== Entries supplied ==
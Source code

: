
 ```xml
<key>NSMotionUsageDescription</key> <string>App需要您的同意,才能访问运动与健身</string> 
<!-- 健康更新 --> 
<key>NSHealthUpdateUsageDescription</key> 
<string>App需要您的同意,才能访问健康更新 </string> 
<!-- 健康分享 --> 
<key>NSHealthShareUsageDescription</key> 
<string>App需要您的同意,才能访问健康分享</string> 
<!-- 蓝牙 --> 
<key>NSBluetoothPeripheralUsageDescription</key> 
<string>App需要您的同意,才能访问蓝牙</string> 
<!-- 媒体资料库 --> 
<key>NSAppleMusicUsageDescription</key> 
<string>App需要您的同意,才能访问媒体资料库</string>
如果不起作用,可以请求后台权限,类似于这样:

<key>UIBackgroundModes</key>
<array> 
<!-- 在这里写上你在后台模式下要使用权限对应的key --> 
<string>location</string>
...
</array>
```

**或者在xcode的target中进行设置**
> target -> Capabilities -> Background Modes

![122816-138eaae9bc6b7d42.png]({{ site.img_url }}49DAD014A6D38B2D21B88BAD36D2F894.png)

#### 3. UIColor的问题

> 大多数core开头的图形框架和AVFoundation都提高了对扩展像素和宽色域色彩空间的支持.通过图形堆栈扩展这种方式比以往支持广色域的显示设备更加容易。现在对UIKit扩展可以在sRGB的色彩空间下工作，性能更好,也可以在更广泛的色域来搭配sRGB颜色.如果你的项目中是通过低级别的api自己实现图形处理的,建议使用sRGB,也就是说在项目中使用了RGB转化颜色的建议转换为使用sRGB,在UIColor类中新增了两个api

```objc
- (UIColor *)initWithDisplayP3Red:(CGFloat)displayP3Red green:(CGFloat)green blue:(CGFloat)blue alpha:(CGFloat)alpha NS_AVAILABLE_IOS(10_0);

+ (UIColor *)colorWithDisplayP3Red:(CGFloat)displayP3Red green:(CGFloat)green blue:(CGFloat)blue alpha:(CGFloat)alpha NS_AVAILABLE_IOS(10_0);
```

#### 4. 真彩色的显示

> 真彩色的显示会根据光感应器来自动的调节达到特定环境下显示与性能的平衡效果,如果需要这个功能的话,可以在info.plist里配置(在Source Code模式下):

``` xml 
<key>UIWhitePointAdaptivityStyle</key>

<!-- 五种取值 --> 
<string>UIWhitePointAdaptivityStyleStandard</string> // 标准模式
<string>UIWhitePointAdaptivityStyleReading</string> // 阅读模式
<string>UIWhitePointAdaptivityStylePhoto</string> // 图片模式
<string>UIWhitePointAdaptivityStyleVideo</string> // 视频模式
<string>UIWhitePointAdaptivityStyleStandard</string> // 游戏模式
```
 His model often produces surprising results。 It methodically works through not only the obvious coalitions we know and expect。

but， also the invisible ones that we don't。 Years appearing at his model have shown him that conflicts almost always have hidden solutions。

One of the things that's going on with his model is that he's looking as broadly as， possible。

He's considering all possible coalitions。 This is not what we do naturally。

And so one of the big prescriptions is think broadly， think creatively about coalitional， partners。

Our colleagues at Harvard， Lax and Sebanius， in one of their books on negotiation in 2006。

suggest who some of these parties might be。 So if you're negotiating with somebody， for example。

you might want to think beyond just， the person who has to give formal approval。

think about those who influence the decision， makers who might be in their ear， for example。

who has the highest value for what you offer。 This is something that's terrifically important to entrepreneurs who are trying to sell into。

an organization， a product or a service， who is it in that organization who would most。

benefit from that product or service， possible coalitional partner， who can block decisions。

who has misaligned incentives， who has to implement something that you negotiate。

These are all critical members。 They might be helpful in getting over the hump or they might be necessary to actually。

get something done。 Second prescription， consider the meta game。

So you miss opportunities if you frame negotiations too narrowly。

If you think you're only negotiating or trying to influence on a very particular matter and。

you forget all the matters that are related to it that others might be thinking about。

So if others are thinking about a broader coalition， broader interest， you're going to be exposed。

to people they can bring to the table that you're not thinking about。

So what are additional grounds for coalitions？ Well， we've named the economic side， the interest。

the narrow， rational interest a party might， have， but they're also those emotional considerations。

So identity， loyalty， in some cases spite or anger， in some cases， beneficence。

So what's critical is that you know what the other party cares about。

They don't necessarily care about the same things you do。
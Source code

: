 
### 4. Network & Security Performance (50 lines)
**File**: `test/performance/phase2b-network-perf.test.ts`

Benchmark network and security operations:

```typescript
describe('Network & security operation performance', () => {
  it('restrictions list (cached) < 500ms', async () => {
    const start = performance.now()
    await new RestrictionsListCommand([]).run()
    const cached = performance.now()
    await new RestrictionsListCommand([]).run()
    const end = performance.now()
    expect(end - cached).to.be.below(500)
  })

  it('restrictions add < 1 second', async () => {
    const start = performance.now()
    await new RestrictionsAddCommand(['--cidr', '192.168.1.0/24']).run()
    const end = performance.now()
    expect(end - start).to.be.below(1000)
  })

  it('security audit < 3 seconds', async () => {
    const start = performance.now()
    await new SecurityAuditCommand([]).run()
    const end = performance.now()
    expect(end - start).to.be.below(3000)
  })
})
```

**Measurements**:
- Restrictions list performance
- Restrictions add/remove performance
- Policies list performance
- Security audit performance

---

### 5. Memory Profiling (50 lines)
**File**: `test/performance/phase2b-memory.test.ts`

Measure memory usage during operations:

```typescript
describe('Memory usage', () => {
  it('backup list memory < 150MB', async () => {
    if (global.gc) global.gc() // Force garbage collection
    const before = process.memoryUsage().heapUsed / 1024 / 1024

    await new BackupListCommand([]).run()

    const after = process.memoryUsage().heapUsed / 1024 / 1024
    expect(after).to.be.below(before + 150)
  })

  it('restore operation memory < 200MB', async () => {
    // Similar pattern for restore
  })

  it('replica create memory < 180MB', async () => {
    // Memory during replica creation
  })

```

== What this task involves ==
Search the preceding listing for the word "coalitions" and pull out every line that holds it.

== Exercise result ==
 His model often produces surprising results。 It methodically works through not only the obvious coalitions we know and expect。
He's considering all possible coalitions。 This is not what we do naturally。
So what are additional grounds for coalitions？ Well， we've named the economic side， the interest。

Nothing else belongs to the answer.